■ **Stored data**:
BEGIN

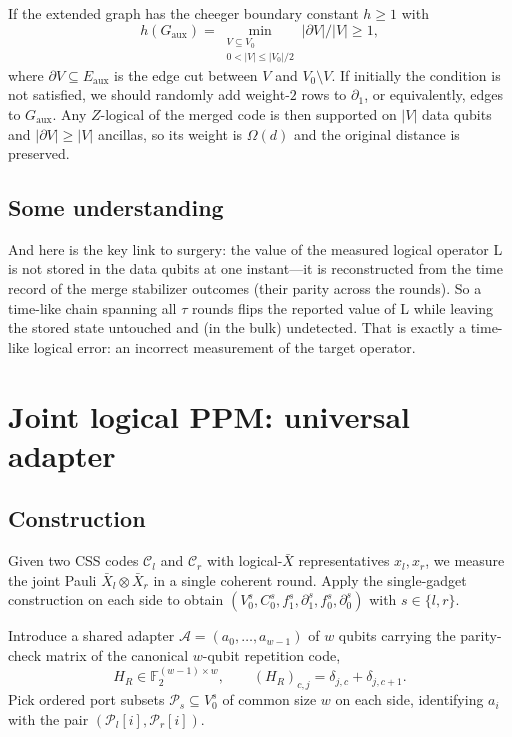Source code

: \documentclass[a4paper, 12pt]{article}
\begin{document}
  If the extended graph has the cheeger boundary constant $h \geq 1$ with
\begin{equation}
  h(G_{\mathrm{aux}}) = \min_{\substack{V \subseteq V_0 \\ 0 < |V| \leq |V_0|/2}} |\partial
  V|/|V| \geq 1,
  \end{equation}
  where $\partial V \subseteq E_{\mathrm{aux}}$ is the edge cut between $V$ and $V_0 \setminus V$. If initially the condition is not satisfied, we should randomly add weight-$2$ rows to $\partial_1$, or equivalently, edges to $G_{\mathrm{aux}}$. Any $Z$-logical of the merged code is then supported on $|V|$ data qubits and
  $|\partial V| \geq |V|$ ancillas, so its weight is $\Omega(d)$ and the original distance is preserved.

  \subsection{Some understanding}

  And here is the key link to surgery: the value of the measured logical operator L is not stored in the
  data qubits at one instant---it is reconstructed from the time record of the merge stabilizer outcomes
  (their parity across the rounds). So a time-like chain spanning all $\tau$ rounds flips the reported value
  of L while leaving the stored state untouched and (in the bulk) undetected. That is exactly a time-like
  logical error: an incorrect measurement of the target operator.

\section{Joint logical PPM: universal adapter}

\subsection{Construction}

  Given two CSS codes $\mathcal{C}_l$ and $\mathcal{C}_r$ with logical-$\bar X$ representatives $x_l, x_r$,
   we measure the joint Pauli $\bar X_l \otimes \bar X_r$ in a single coherent round. Apply the
  single-gadget construction on each side to obtain $(V_0^s, C_0^s, f_1^{s}, \partial_1^{s}, f_0^s, \partial_0^{s})$ with $s \in \{l, r\}$.
  
  Introduce a shared adapter $\mathcal{A} = (a_0, \dots, a_{w-1})$ of $w$ qubits carrying the parity-check
  matrix of the canonical $w$-qubit repetition code,
  \begin{equation}
  H_R \in \mathbb{F}_2^{(w-1)\times w}, \qquad (H_R)_{c, j} = \delta_{j, c} + \delta_{j, c+1}.
  \end{equation}
  Pick ordered port subsets $\mathcal{P}_s \subseteq V_0^s$ of common size $w$ on each side, identifying
  $a_i$ with the pair $(\mathcal{P}_l[i], \mathcal{P}_r[i])$.
\end{document}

END

Copy every line above in which the string "single" shows up.

   we measure the joint Pauli $\bar X_l \otimes \bar X_r$ in a single coherent round. Apply the
  single-gadget construction on each side to obtain $(V_0^s, C_0^s, f_1^{s}, \partial_1^{s}, f_0^s, \partial_0^{s})$ with $s \in \{l, r\}$.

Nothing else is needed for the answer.